Le gel des actifs russes comme électrochoc mondial
Pour comprendre cette dynamique, il faut remonter à mars 2022. À la suite de l’invasion de l’Ukraine, les États-Unis et leurs alliés occidentaux ont gelé environ 300 milliards de dollars de réserves de change russes. Cet événement géopolitique a agi comme un véritable catalyseur. Les banques centrales du monde entier ont pris conscience que des réserves libellées en dollars, si elles sont stockées dans des systèmes financiers étrangers, peuvent être saisies à tout moment.
Dès lors, les achats d’or des banques centrales ont doublé, passant de 500 tonnes annuelles à plus de 1 000 tonnes. L’or physique, rapatrié sur le sol national, ne peut être ni confisqué ni gelé par des puissances étrangères. Mathématiquement, cette stratégie porte ses fruits. Selon les données officielles du Fonds Monétaire International (FMI), la part du dollar américain dans les réserves mondiales a chuté à 57 % fin 2025, son plus bas niveau depuis 1994. Dans le même temps, la part de l’or est passée de moins de 10 % en 2015 à plus de 23 %.
L’UNIT : une potentielle monnaie alternative adossée à l’or
Pour s’affranchir définitivement de la monnaie américaine, les nations émergentes chercheraient à créer un système financier parallèle. Selon des informations rapportées par le média économique Business AM, le bloc des BRICS développerait actuellement une nouvelle infrastructure financière incluant une monnaie de règlement international baptisée « UNIT ».
Cette nouvelle devise serait adossée à l’or et permettrait aux pays membres de réaliser leurs échanges commerciaux de manière directe. L’objectif est clair : éliminer le besoin de convertir les devises locales en dollars via les réseaux bancaires occidentaux comme SWIFT. Ce système, qui ne serait contrôlé par aucune banque centrale unique, réduirait les frais de transaction tout en protégeant ses utilisateurs des sanctions économiques. Toutefois, la faisabilité technique d’un étalon-or strict faisant encore débat parmi les experts, ce projet conserverait pour l’heure un statut hybride en cours d’élaboration.

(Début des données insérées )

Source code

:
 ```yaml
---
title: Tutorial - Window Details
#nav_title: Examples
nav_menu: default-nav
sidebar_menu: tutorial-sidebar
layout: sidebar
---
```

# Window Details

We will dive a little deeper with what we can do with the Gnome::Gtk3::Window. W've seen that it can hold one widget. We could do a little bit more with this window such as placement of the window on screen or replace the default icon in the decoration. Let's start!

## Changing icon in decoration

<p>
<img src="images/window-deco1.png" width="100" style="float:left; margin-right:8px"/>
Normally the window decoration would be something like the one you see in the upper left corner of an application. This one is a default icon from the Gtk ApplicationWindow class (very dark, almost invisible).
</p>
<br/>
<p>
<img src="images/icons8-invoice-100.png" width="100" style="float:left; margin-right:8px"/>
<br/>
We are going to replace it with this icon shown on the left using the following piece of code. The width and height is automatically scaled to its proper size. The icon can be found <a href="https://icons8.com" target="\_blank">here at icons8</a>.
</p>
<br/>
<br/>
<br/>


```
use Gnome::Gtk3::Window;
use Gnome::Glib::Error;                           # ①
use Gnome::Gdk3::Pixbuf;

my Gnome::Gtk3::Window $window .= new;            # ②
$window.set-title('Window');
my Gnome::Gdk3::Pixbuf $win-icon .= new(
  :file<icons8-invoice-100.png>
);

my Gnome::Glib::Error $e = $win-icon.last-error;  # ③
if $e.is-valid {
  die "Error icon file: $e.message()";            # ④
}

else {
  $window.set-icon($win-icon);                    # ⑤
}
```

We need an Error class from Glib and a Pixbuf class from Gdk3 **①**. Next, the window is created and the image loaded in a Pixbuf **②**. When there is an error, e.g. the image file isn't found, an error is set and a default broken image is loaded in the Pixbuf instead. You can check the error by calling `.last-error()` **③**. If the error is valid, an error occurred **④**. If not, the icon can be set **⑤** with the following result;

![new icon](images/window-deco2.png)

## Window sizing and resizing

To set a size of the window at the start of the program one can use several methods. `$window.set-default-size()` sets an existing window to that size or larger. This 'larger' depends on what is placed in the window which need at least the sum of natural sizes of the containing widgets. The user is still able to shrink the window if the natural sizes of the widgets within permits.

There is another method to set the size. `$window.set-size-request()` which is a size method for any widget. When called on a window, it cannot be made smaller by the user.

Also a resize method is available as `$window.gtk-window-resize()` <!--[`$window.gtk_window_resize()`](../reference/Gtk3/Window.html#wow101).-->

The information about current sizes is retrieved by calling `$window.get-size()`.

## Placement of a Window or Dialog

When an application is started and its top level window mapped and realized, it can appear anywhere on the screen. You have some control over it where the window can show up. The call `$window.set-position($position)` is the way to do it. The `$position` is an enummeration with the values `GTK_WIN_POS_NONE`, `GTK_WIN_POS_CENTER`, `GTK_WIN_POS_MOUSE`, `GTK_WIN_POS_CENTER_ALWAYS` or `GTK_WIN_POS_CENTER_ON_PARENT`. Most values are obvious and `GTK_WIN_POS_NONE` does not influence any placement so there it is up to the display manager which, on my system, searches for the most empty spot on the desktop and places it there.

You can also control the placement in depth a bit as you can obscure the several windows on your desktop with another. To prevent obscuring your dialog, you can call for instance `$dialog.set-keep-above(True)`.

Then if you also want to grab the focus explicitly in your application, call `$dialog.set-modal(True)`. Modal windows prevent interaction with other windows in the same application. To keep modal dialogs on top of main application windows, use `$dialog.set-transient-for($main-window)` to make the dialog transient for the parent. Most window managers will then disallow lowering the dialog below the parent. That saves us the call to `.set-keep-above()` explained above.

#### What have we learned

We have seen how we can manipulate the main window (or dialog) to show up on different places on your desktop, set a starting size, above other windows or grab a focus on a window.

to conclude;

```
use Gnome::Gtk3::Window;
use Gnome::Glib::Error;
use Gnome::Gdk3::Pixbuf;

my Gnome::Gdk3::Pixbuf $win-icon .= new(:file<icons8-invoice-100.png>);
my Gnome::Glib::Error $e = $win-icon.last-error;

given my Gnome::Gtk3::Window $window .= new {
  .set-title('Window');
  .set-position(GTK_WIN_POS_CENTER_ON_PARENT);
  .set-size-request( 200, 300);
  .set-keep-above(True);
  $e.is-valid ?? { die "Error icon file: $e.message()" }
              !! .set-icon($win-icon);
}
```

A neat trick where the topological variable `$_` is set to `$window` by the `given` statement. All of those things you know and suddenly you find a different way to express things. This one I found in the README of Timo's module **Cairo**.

Arbitrage et monétisation : l’Europe et le Moyen-Orient s’adaptent
Face à ce déplacement du marché mondial de l’or de l’Occident vers l’Est, les banques centrales européennes et moyen-orientales optimisent également la gestion de leur patrimoine souverain. Le média spécialisé Kitco News rapporte que la Banque de France a récemment vendu 129 tonnes de son or stockées aux États-Unis, avant de racheter une quantité équivalente en Europe. Cette manœuvre a permis à l’institution française de générer un bénéfice net de 15 milliards de dollars, tout en sécurisant géographiquement ses réserves. De son côté, la Turquie a fait le choix inverse en mars 2026, en décidant de monétiser 118 tonnes de son propre or.
Pédagogie de l’investisseur :
Sur les marchés de l’or, l’opération réalisée par la Banque de France s’apparente à un arbitrage. Il s’agit d’une technique financière consistant à tirer profit d’un écart de prix ou de conditions favorables entre deux marchés différents pour un même actif. À l’inverse, la monétisation effectuée par la Turquie désigne l’action de vendre massivement des réserves d’or physique sur les marchés pour obtenir des liquidités immédiates, souvent utilisées pour soutenir l’économie nationale ou la monnaie locale.
Le centre de gravité de la finance mondiale bascule inexorablement vers l’Est. Si la fin totale de l’hégémonie du dollar américain n’est pas encore actée, l’or s’impose plus que jamais comme la valeur refuge ultime et le pilier central d’un système monétaire devenu multipolaire.